Die Lenzing Gruppe ist dank ihrer Spezialitätenstrategie und ihrer starken Marken basierend auf Innovation und nachhaltigem Handeln heute deutlich widerstandsfähiger als noch vor einigen Jahren. Wir sind aber nicht immun gegen globale Entwicklungen und es bedarf weiterer Anstrengungen und Investitionen in den Bereich der Spezialfasern, um noch resilienter gegen die Schwankungen des Marktes zu werden“, so Doboczky.

Solide Bilanzstruktur
Das bereinigte Eigenkapital erhöhte sich um 1,7% auf 1,55 Mrd. EUR Die bereinigte Eigenkapitalquote verringerte sich von 61,2% per 31. Dezember 2017 auf 59% per 31. Dezember 2018. Das Ergebnis auf das eingesetzte Kapital (ROCE) fiel im Berichtsjahr auf 10,3% (2017: 18,6%). Die Nettofinanzverschuldung blieb mit 219,4 Mio. EUR trotz höherer Investitionsausgaben auf einem niedrigen Niveau (Ende 2017: 66,8 Mio. EUR).
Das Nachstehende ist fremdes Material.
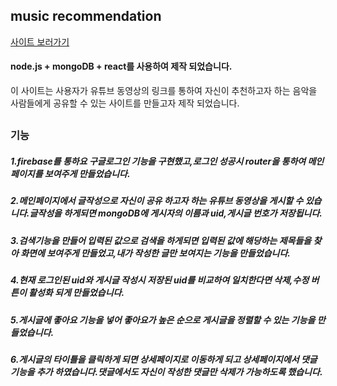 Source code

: ## music recommendation

[사이트 보러가기](https://music-352019.du.r.appspot.com/)

#### node.js + mongoDB + react를 사용하여 제작 되었습니다.

이 사이트는 사용자가 유튜브 동영상의 링크를 통하여 자신이 추천하고자 하는 음악을 사람들에게 공유할 수 있는 사이트를 만들고자 제작 되었습니다.
##

### 기능
##### 1.firebase를 통하요 구글로그인 기능을 구현했고,로그인 성공시 router을 통하여 메인페이지를 보여주게 만들었습니다.
##### 2.메인페이지에서 글작성으로 자신이 공유 하고자 하는 유튜브 동영상을 게시할 수 있습니다.글작성을 하게되면 mongoDB에 게시자의 이름과 uid,게시글 번호가 저장됩니다.
##### 3.검색기능을 만들어 입력된 값으로 검색을 하게되면 입력된 값에 해당하는 제목들을 찾아 화면에 보여주게 만들었고,내가 작성한 글만 보여지는 기능을 만들었습니다.
##### 4.현재 로그인된 uid와 게시글 작성시 저장된 uid를 비교하여 일치한다면 삭제,수정 버튼이 활성화 되게 만들었습니다.
##### 5.게시글에 좋아요 기능을 넣어 좋아요가 높은 순으로 게시글을 정렬할 수 있는 기능을 만들었습니다.
##### 6.게시글의 타이틀을 클릭하게 되면 상세페이지로 이동하게 되고 상세페이지에서 댓글 기능을 추가 하였습니다.댓글에서도 자신이 작성한 댓글만 삭제가 가능하도록 했습니다.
Die Investitionen in immaterielle Anlagen und Sachanlagen haben sich im Berichtsjahr auf 257,6 Mio. EUR weiter erhöht (2017: 238,8 Mio. EUR). Das Trading Working Capital ist um 7,2% auf 444,4 Mio. EUR, der Cashflow aus der Betriebstätigkeit um 3,3% auf 280 Mio. EUR gestiegen. Die Ausgaben für Forschung und Entwicklung (F&E), berechnet nach der Frascati-Methode, beliefen sich im Geschäftsjahr 2018 auf 42,8 Mio. EUR (2017: 55,4 Mio. EUR). Sowohl in absoluten Zahlen als auch in Relation zum Umsatz stellt die Höhe der F&E-Ausgaben im Branchenvergleich einen Spitzenwert dar.